A sermon from the 19th Sunday after Pentecost, 10-4-15

Mark 10:2-16

Some Pharisees came, and to test him they asked, “Is it lawful for a man to divorce his wife?” He answered them, “What did Moses command you?” They said, “Moses allowed a man to write a certificate of dismissal and to divorce her.” But Jesus said to them, “Because of your hardness of heart he wrote this commandment for you. But from the beginning of creation, ‘God made them male and female.’ ‘For this reason a man shall leave his father and mother and be joined to his wife, and the two shall become one flesh.’ So they are no longer two, but one flesh. Therefore what God has joined together, let no one separate.” Then in the house the disciples asked him again about this matter. He said to them, “Whoever divorces his wife and marries another commits adultery against her; and if she divorces her husband and marries another, she commits adultery.” People were bringing little children to him in order that he might touch them; and the disciples spoke sternly to them. But when Jesus saw this, he was indignant and said to them, “Let the little children come to me; do not stop them; for it is to such as these that the kingdom of God belongs. Truly I tell you, whoever does not receive the kingdom of God as a little child will never enter it.” And he took them up in his arms, laid his hands on them, and blessed them.
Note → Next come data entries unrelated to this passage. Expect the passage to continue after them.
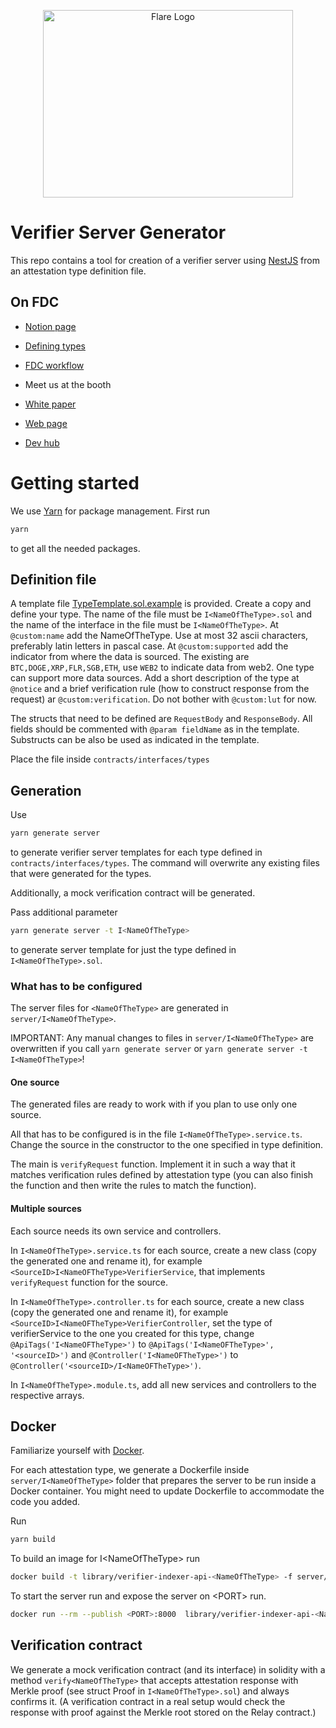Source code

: <p align="center">
  <a href="https://flare.network/" target="blank"><img src="https://flare.network/wp-content/uploads/Artboard-1-1.svg" width="400" height="300" alt="Flare Logo" /></a>
</p>

# Verifier Server Generator

This repo contains a tool for creation of a verifier server using [NestJS](https://nestjs.com/) from an attestation type definition file.

## On FDC

- [Notion page](https://www.notion.so/flare-network/Flare-Hackathon-Guide-Encode-London-3484db409c644f3289d29a9a3b73c7e5)

- [Defining types](/docs/DesigningTypes.md)

- [FDC workflow](/docs/IntegratingFDC.md)

- Meet us at the booth

- [White paper](https://flare.network/wp-content/uploads/FDC_WP_171024_02.pdf)

- [Web page](https://flare.network/)

- [Dev hub](https://dev.flare.network/)

# Getting started

We use [Yarn](https://yarnpkg.com/) for package management.
First run

```bash
yarn
```

to get all the needed packages.

## Definition file

A template file [TypeTemplate.sol.example](ITypeTemplate.sol.example) is provided.
Create a copy and define your type.
The name of the file must be `I<NameOfTheType>.sol` and the name of the interface in the file must be `I<NameOfTheType>`.
At `@custom:name` add the NameOfTheType.
Use at most 32 ascii characters, preferably latin letters in pascal case. At `@custom:supported` add the indicator from where the data is sourced. The existing are `BTC,DOGE,XRP,FLR,SGB,ETH`, use `WEB2` to indicate data from web2. One type can support more data sources.
Add a short description of the type at `@notice` and a brief verification rule (how to construct response from the request) ar `@custom:verification`.
Do not bother with `@custom:lut` for now.

The structs that need to be defined are `RequestBody` and `ResponseBody`.
All fields should be commented with `@param fieldName` as in the template.
Substructs can be also be used as indicated in the template.

Place the file inside `contracts/interfaces/types`

## Generation

Use

```bash
yarn generate server
```

to generate verifier server templates for each type defined in `contracts/interfaces/types`.
The command will overwrite any existing files that were generated for the types.

Additionally, a mock verification contract will be generated.

Pass additional parameter

```bash
yarn generate server -t I<NameOfTheType>
```

to generate server template for just the type defined in `I<NameOfTheType>.sol`.

### What has to be configured

The server files for `<NameOfTheType>` are generated in `server/I<NameOfTheType>`.

IMPORTANT: Any manual changes to files in `server/I<NameOfTheType>` are overwritten if you call
`yarn generate server` or `yarn generate server -t I<NameOfTheType>`!

#### One source

The generated files are ready to work with if you plan to use only one source.

All that has to be configured is in the file `I<NameOfTheType>.service.ts`.
Change the source in the constructor to the one specified in type definition.

The main is `verifyRequest` function.
Implement it in such a way that it matches verification rules defined by attestation type
(you can also finish the function and then write the rules to match the function).

#### Multiple sources

Each source needs its own service and controllers.

In `I<NameOfTheType>.service.ts` for each source, create a new class (copy the generated one and rename it), for example
`<SourceID>I<NameOFTheType>VerifierService`, that implements `verifyRequest` function for the source.

In `I<NameOfTheType>.controller.ts` for each source, create a new class (copy the generated one and rename it), for example
`<SourceID>I<NameOFTheType>VerifierController`, set the type of verifierService to the one you created for this type,
change
`@ApiTags('I<NameOFTheType>')` to `@ApiTags('I<NameOFTheType>', '<sourceID>')` and
`@Controller('I<NameOFTheType>')` to `@Controller('<sourceID>/I<NameOFTheType>')`.

In `I<NameOfTheType>.module.ts`, add all new services and controllers to the respective arrays.

## Docker

Familiarize yourself with [Docker](https://www.docker.com/).

For each attestation type, we generate a Dockerfile inside `server/I<NameOfTheType>` folder that prepares the server to be run inside a Docker container.
You might need to update Dockerfile to accommodate the code you added.

Run

```zsh
yarn build
```

To build an image for I\<NameOfTheType> run

```zsh
docker build -t library/verifier-indexer-api-<NameOfTheType> -f server/I<NameOfTheType>/Dockerfile .
```

To start the server run and expose the server on \<PORT> run.

```zsh
docker run --rm --publish <PORT>:8000  library/verifier-indexer-api-<NameOfTheType>
```

## Verification contract

We generate a mock verification contract (and its interface) in solidity with a method `verify<NameOfTheType>` that accepts attestation response with Merkle proof (see struct Proof in `I<NameOfTheType>.sol`) and always confirms it.
(A verification contract in a real setup would check the response with proof against the Merkle root stored on the Relay contract.)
08 Jul 2006, London, England, UK --- Street Pastors Praying --- Image by © Philippe Lissac/Godong/Corbis

08 Jul 2006, London, England, UK — Street Pastors Praying — Image by © Philippe Lissac/Godong/Corbis

Pent19 / First Lutheran Church / 10-4-15 / John Stiles

Intro: Dear friends in Christ: grace to you and peace, from God, our First Love, in Christ Jesus. Let all who hear say Come! Amen.

Did mom & dad fight when you were a kid? We all have our disagreements from time to time. And some fight more fairly than others. And yet, I can’t remember a more frightening time, as a child, than overhearing my parents fighting. Whenever they raised their voices, I knew it was bad. It didn’t happen very often, and they usually were able to make up afterwards. They had some ground rules: 1) Don’t take the car keys if you leave the house – just go for a walk; and 2) Never let the sun go down on your anger (that one wasn’t so easy). But in the heat of the moment, everything that makes for a stable home can seem, all of a sudden, terribly wrong – especially for children. I felt powerless. I wasn’t even sure what it was about, though it usually involved not listening or not caring. On a few occasions, I remember going into my room and pulling the covers over my head and just praying that they wouldn’t get a divorce. It was not good.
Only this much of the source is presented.